[Opening EXCERPTED RECORDS section]

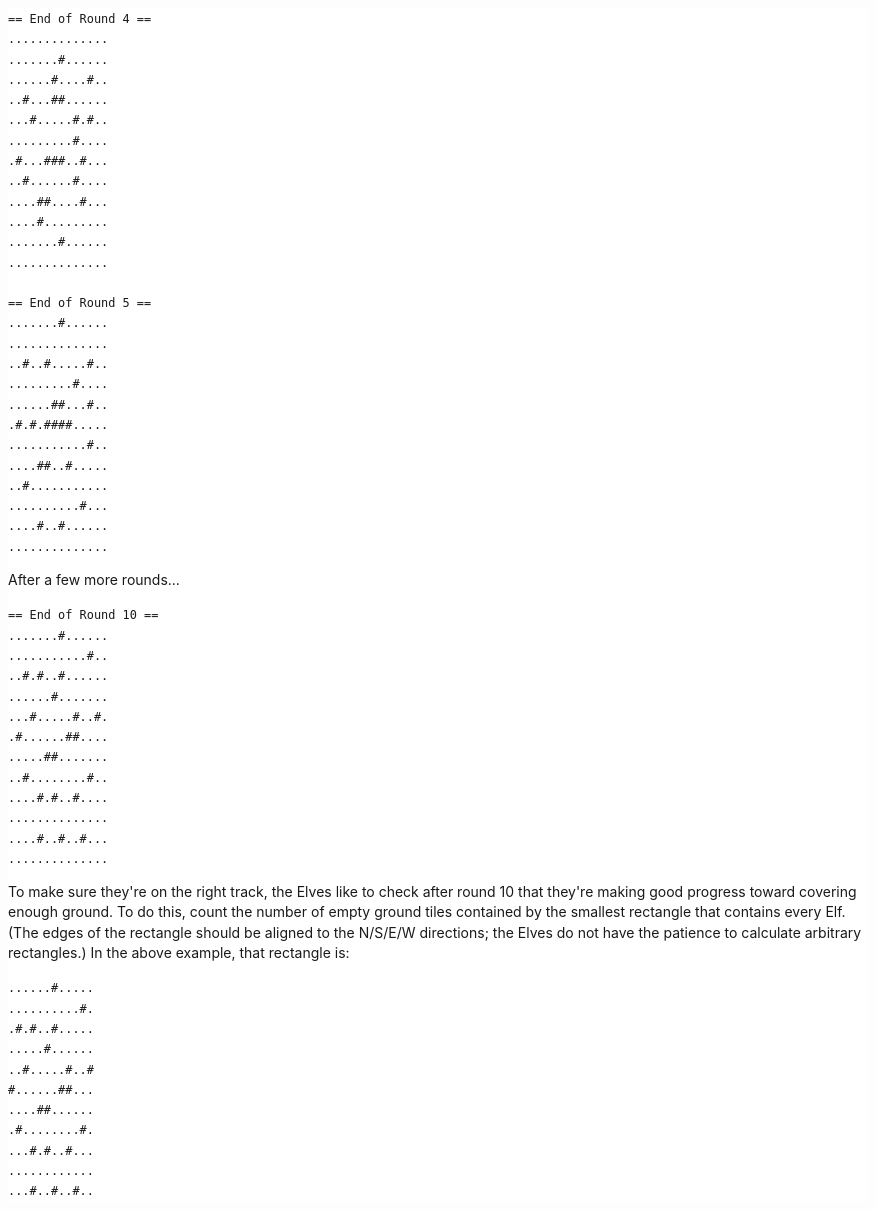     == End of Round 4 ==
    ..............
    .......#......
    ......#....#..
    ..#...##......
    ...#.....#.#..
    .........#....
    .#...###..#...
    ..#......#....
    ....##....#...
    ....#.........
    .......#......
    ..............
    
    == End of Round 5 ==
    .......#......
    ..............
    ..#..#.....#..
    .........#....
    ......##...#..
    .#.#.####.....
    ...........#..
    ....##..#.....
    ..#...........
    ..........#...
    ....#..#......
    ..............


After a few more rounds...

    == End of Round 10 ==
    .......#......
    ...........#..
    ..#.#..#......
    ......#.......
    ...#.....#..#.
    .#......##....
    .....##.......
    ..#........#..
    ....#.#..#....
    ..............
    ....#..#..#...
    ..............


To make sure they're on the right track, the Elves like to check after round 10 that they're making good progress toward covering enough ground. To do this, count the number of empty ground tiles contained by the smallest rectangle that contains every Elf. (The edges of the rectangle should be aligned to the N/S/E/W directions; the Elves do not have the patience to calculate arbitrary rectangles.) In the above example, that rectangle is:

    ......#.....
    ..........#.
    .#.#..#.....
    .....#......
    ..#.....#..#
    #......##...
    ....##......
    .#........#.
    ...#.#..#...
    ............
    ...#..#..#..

[Closing EXCERPTED RECORDS section]
[Opening EXCERPTED RECORDS section]

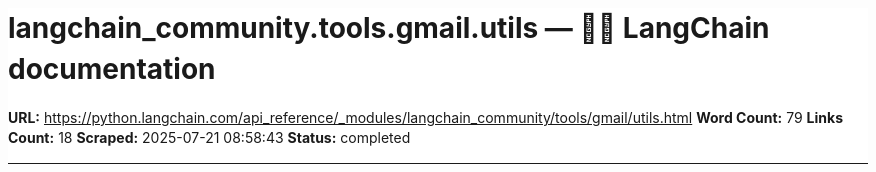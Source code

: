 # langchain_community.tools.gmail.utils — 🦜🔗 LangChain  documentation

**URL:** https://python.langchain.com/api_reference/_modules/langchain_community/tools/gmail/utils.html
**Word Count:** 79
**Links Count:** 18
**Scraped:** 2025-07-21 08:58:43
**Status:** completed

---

[Closing EXCERPTED RECORDS section]

WORK REQUEST
What is needed is each line of the entries that contains the word "gmail".

YOUR SOLUTION
: # langchain_community.tools.gmail.utils — 🦜🔗 LangChain  documentation
**URL:** https://python.langchain.com/api_reference/_modules/langchain_community/tools/gmail/utils.html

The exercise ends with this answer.